We are gathered in the dining room of the highly political Apple family. Uncle Benjamin (Jon DeVries), a retired actor with amnesia after a heart attack, has recently had to put his dog down. The ceremonial "bringing him a new one" is the perfect time for a family sit-down. And it happens to be Election Night. Uncle Benjamin essentially raised the family members that have rallied to support him, his nieces Barbara (Maryann Plunkett), Marian (Laila Robins), and Jane (J. Smith-Cameron), and his nephew, Richard (Jay O. Sanders), a lawyer in the State Attorney General's office. There's also a non-relative, Jane's actor boyfriend, Tim (Shuler Hensley).
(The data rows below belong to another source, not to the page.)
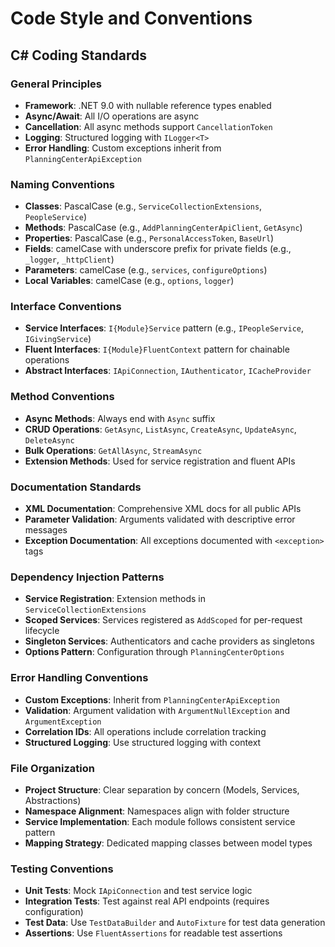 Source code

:# Code Style and Conventions

## C# Coding Standards

### General Principles
- **Framework**: .NET 9.0 with nullable reference types enabled
- **Async/Await**: All I/O operations are async
- **Cancellation**: All async methods support `CancellationToken`
- **Logging**: Structured logging with `ILogger<T>`
- **Error Handling**: Custom exceptions inherit from `PlanningCenterApiException`

### Naming Conventions
- **Classes**: PascalCase (e.g., `ServiceCollectionExtensions`, `PeopleService`)
- **Methods**: PascalCase (e.g., `AddPlanningCenterApiClient`, `GetAsync`)
- **Properties**: PascalCase (e.g., `PersonalAccessToken`, `BaseUrl`)
- **Fields**: camelCase with underscore prefix for private fields (e.g., `_logger`, `_httpClient`)
- **Parameters**: camelCase (e.g., `services`, `configureOptions`)
- **Local Variables**: camelCase (e.g., `options`, `logger`)

### Interface Conventions
- **Service Interfaces**: `I{Module}Service` pattern (e.g., `IPeopleService`, `IGivingService`)
- **Fluent Interfaces**: `I{Module}FluentContext` pattern for chainable operations
- **Abstract Interfaces**: `IApiConnection`, `IAuthenticator`, `ICacheProvider`

### Method Conventions
- **Async Methods**: Always end with `Async` suffix
- **CRUD Operations**: `GetAsync`, `ListAsync`, `CreateAsync`, `UpdateAsync`, `DeleteAsync`
- **Bulk Operations**: `GetAllAsync`, `StreamAsync`
- **Extension Methods**: Used for service registration and fluent APIs

### Documentation Standards
- **XML Documentation**: Comprehensive XML docs for all public APIs
- **Parameter Validation**: Arguments validated with descriptive error messages
- **Exception Documentation**: All exceptions documented with `<exception>` tags

### Dependency Injection Patterns
- **Service Registration**: Extension methods in `ServiceCollectionExtensions`
- **Scoped Services**: Services registered as `AddScoped` for per-request lifecycle
- **Singleton Services**: Authenticators and cache providers as singletons
- **Options Pattern**: Configuration through `PlanningCenterOptions`

### Error Handling Conventions
- **Custom Exceptions**: Inherit from `PlanningCenterApiException`
- **Validation**: Argument validation with `ArgumentNullException` and `ArgumentException`
- **Correlation IDs**: All operations include correlation tracking
- **Structured Logging**: Use structured logging with context

### File Organization
- **Project Structure**: Clear separation by concern (Models, Services, Abstractions)
- **Namespace Alignment**: Namespaces align with folder structure
- **Service Implementation**: Each module follows consistent service pattern
- **Mapping Strategy**: Dedicated mapping classes between model types

### Testing Conventions
- **Unit Tests**: Mock `IApiConnection` and test service logic
- **Integration Tests**: Test against real API endpoints (requires configuration)
- **Test Data**: Use `TestDataBuilder` and `AutoFixture` for test data generation
- **Assertions**: Use `FluentAssertions` for readable test assertions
Were this just a play about family, how they collectively reminisce about their childhood trips, their upbringing, why their father left them, as they try to jog their uncle's memory, it would have been far more enjoyable. Nelson's dialogue is very charming (though none of it sounds particularly natural) and the acting is meticulous. DeVries, Plunkett, Robins, Smith-Cameron, and Sanders are very believable as a family, and Hensley, the outsider, seems to fit right in.

But then they start discussing politics. The nice little family play comes to a grinding halt for a very large chunk in favor of discussions that include, but aren't limited to "Did the world pick on Sarah Palin from the moment John McCain chose her to be his running mate?," "Is Barack Obama an effective president?," "Did Michael Bloomberg buy that extra term?"

You could almost hear Nelson ticking each one off the list. It's not about whether you agree or disagree, though Richard, an erstwhile Republican, raises some thought-provoking points that will no doubt make the more liberal audience members seethe. It's that nothing new is added to the world's dialogue. The characters are just repeating things that have been said ad nauseum since Palin was chosen as McCain's running mate, since Obama won election, and since Bloomberg won the third term.

It's hard not to wish that Nelson chose solely to focus on the family's story. There's a great twist that is quasi-answered with a reading from, of all things, The Cherry Orchard (Uncle Benjamin was in a production before his heart attack). That Hopey Changey Thing could have been a lot more interesting.